(Source texts of formatted documents)
──────────

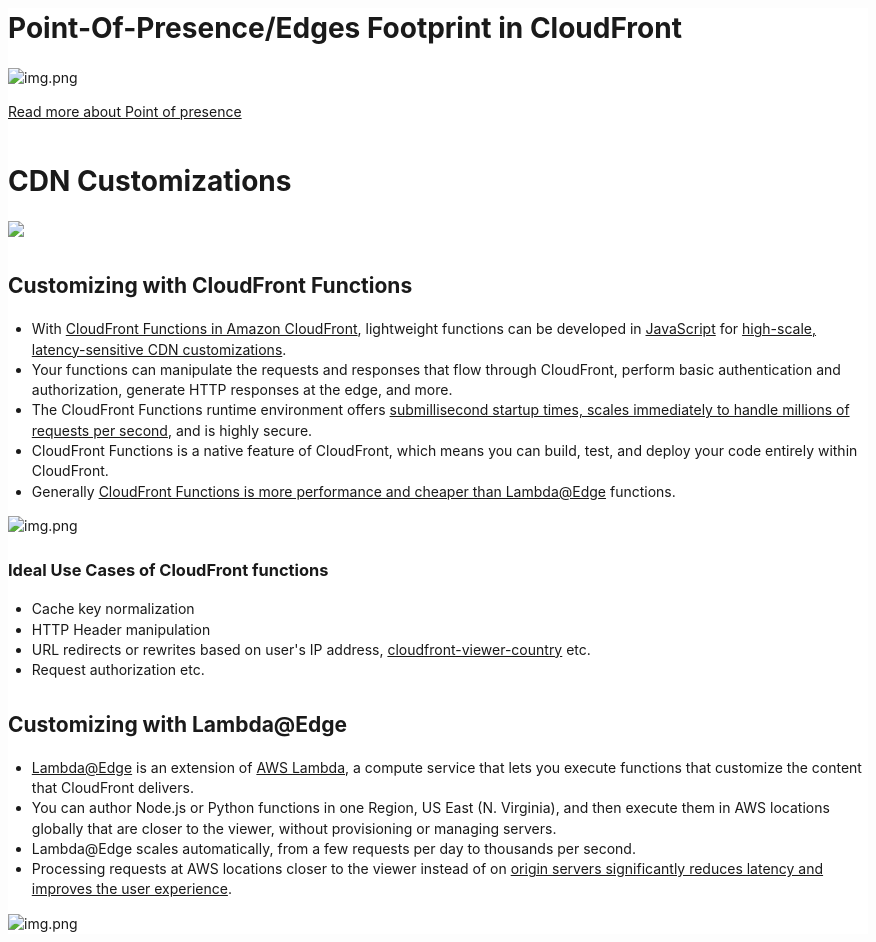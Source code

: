# Point-Of-Presence/Edges Footprint in CloudFront

![img.png](https://d2908q01vomqb2.cloudfront.net/5b384ce32d8cdef02bc3a139d4cac0a22bb029e8/2022/06/17/CloudFront_400-1024x580.png)

[Read more about Point of presence](../../AWS-Global-Architecture-Region-AZ.md#points-of-presence)

# CDN Customizations

![](https://jasonstitt.com/images/s3-cloudfront-lambda.png)

## Customizing with CloudFront Functions
- With [CloudFront Functions in Amazon CloudFront](https://docs.aws.amazon.com/AmazonCloudFront/latest/DeveloperGuide/cloudfront-functions.html), lightweight functions can be developed in [JavaScript]() for [high-scale, latency-sensitive CDN customizations](../../../7_Scalability/CDNs/CDNs.md). 
- Your functions can manipulate the requests and responses that flow through CloudFront, perform basic authentication and authorization, generate HTTP responses at the edge, and more. 
- The CloudFront Functions runtime environment offers [submillisecond startup times, scales immediately to handle millions of requests per second](../../../7_Scalability/Throughput.md), and is highly secure. 
- CloudFront Functions is a native feature of CloudFront, which means you can build, test, and deploy your code entirely within CloudFront.
- Generally [CloudFront Functions is more performance and cheaper than Lambda@Edge](https://aws.amazon.com/blogs/aws/introducing-cloudfront-functions-run-your-code-at-the-edge-with-low-latency-at-any-scale/) functions.

![img.png](https://d2908q01vomqb2.cloudfront.net/da4b9237bacccdf19c0760cab7aec4a8359010b0/2021/04/08/cloudfront-function-and-lambda-edge-2-1024x454.png)

### Ideal Use Cases of CloudFront functions
- Cache key normalization
- HTTP Header manipulation
- URL redirects or rewrites based on user's IP address, [cloudfront-viewer-country](https://docs.aws.amazon.com/AmazonCloudFront/latest/DeveloperGuide/using-cloudfront-headers.html) etc.
- Request authorization etc.

## Customizing with Lambda@Edge
- [Lambda@Edge](https://docs.aws.amazon.com/AmazonCloudFront/latest/DeveloperGuide/lambda-at-the-edge.html) is an extension of [AWS Lambda](../../2_ComputeServices/AWSLambda/Readme.md), a compute service that lets you execute functions that customize the content that CloudFront delivers. 
- You can author Node.js or Python functions in one Region, US East (N. Virginia), and then execute them in AWS locations globally that are closer to the viewer, without provisioning or managing servers. 
- Lambda@Edge scales automatically, from a few requests per day to thousands per second. 
- Processing requests at AWS locations closer to the viewer instead of on [origin servers significantly reduces latency and improves the user experience](../../../7_Scalability/Latency.md).

![img.png](https://d2908q01vomqb2.cloudfront.net/da4b9237bacccdf19c0760cab7aec4a8359010b0/2021/04/08/cloudfront-functions-only-lambda-egde-1024x413.png)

──────────

▸ YOUR GOAL: When the line with "## Customizing with CloudFront Functions" is reached in the data above, begin copying, and stop after the line with "- The CloudFront"; copy each line exactly, both ends included.

▸ TASK ANSWER:
## Customizing with CloudFront Functions
- With [CloudFront Functions in Amazon CloudFront](https://docs.aws.amazon.com/AmazonCloudFront/latest/DeveloperGuide/cloudfront-functions.html), lightweight functions can be developed in [JavaScript]() for [high-scale, latency-sensitive CDN customizations](../../../7_Scalability/CDNs/CDNs.md). 
- Your functions can manipulate the requests and responses that flow through CloudFront, perform basic authentication and authorization, generate HTTP responses at the edge, and more. 
- The CloudFront Functions runtime environment offers [submillisecond startup times, scales immediately to handle millions of requests per second](../../../7_Scalability/Throughput.md), and is highly secure. 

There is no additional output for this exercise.